My Hypothesis: Pure CSS design == overcompensation

So, the five companies that use CSS are the web powerhouses–MSN, MySpace, Blogger, AOL and Imageshack. MSN, MySpace and AOL have been maligned for years throughout the web savvy community. My hypothesis is that these companies are overcompensating for the crap that they’ve taken thoughtout the years by designing their site in pure CSS.

Other companies that have more web street-cred like Google and Facebook don’t really have to worry about how the web design community sees them. This leads to things like Google making extensive use of inline styling on their homepage instead of putting it in their stylesheet. I’ve never heard anyone claim that the Google folks are slouches at the web design/development thing. Why is that?

Simple and utilitarian designs fail badly for sites that need to be experience rich

Sunday, March 2nd, 2008

The often interesting robert hoekman, jr:

Our Stories should be an experience rich site.

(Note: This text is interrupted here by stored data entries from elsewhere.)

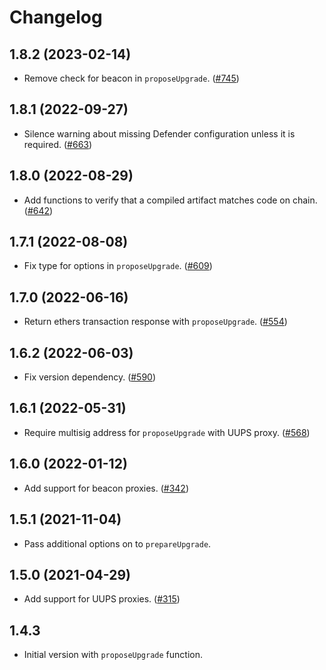 # Changelog

## 1.8.2 (2023-02-14)

- Remove check for beacon in `proposeUpgrade`. ([#745](https://github.com/OpenZeppelin/openzeppelin-upgrades/pull/745))

## 1.8.1 (2022-09-27)

- Silence warning about missing Defender configuration unless it is required. ([#663](https://github.com/OpenZeppelin/openzeppelin-upgrades/pull/663))

## 1.8.0 (2022-08-29)

- Add functions to verify that a compiled artifact matches code on chain. ([#642](https://github.com/OpenZeppelin/openzeppelin-upgrades/pull/642))

## 1.7.1 (2022-08-08)

- Fix type for options in `proposeUpgrade`. ([#609](https://github.com/OpenZeppelin/openzeppelin-upgrades/issues/609))

## 1.7.0 (2022-06-16)

- Return ethers transaction response with `proposeUpgrade`. ([#554](https://github.com/OpenZeppelin/openzeppelin-upgrades/issues/554))

## 1.6.2 (2022-06-03)

- Fix version dependency. ([#590](https://github.com/OpenZeppelin/openzeppelin-upgrades/pull/590))

## 1.6.1 (2022-05-31)

- Require multisig address for `proposeUpgrade` with UUPS proxy. ([#568](https://github.com/OpenZeppelin/openzeppelin-upgrades/pull/568))

## 1.6.0 (2022-01-12)

- Add support for beacon proxies. ([#342](https://github.com/OpenZeppelin/openzeppelin-upgrades/issues/342))

## 1.5.1 (2021-11-04)

- Pass additional options on to `prepareUpgrade`.

## 1.5.0 (2021-04-29)

- Add support for UUPS proxies. ([#315](https://github.com/OpenZeppelin/openzeppelin-upgrades/pull/315))

## 1.4.3

- Initial version with `proposeUpgrade` function.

It should offer an engaging environment that compels users to explore and connect emotionally to the storytellers. But it doesn’t offer this at all. Instead, it offers what looks like any other Google design. It’s plain, minimalist, and it’s focused entirely around the information and not the experience.

Google apparently thinks it has hit upon the secret formula to all successful websites – simple, minimalist designs that offer information in a concentrated form. In reality, this formula only works for certain classes of sites, of which the original Google website was the par exemplar. Google fails when it attempts to build a site that needs a philosophically different approach. As Hoekman explains:

 If Google’s goal here was to create emotional connections, they should definitely have considered something other than the business-as-usual, sterile design work that has become Google’s signature. Granted, some of the site’s pages are geared towards showing people how to conduct interviews for the site, and those pages are probably best left alone, but the main attraction here is an environment of storytelling, not another Google search results system.

…Design is meant to communicate content. With the right design, you can always meet your goals much more effectively. If you want emotional connections, design something that encourages them. If you want people to take action, design to encourage action. Don’t let your usual design style get in the way of doing something great.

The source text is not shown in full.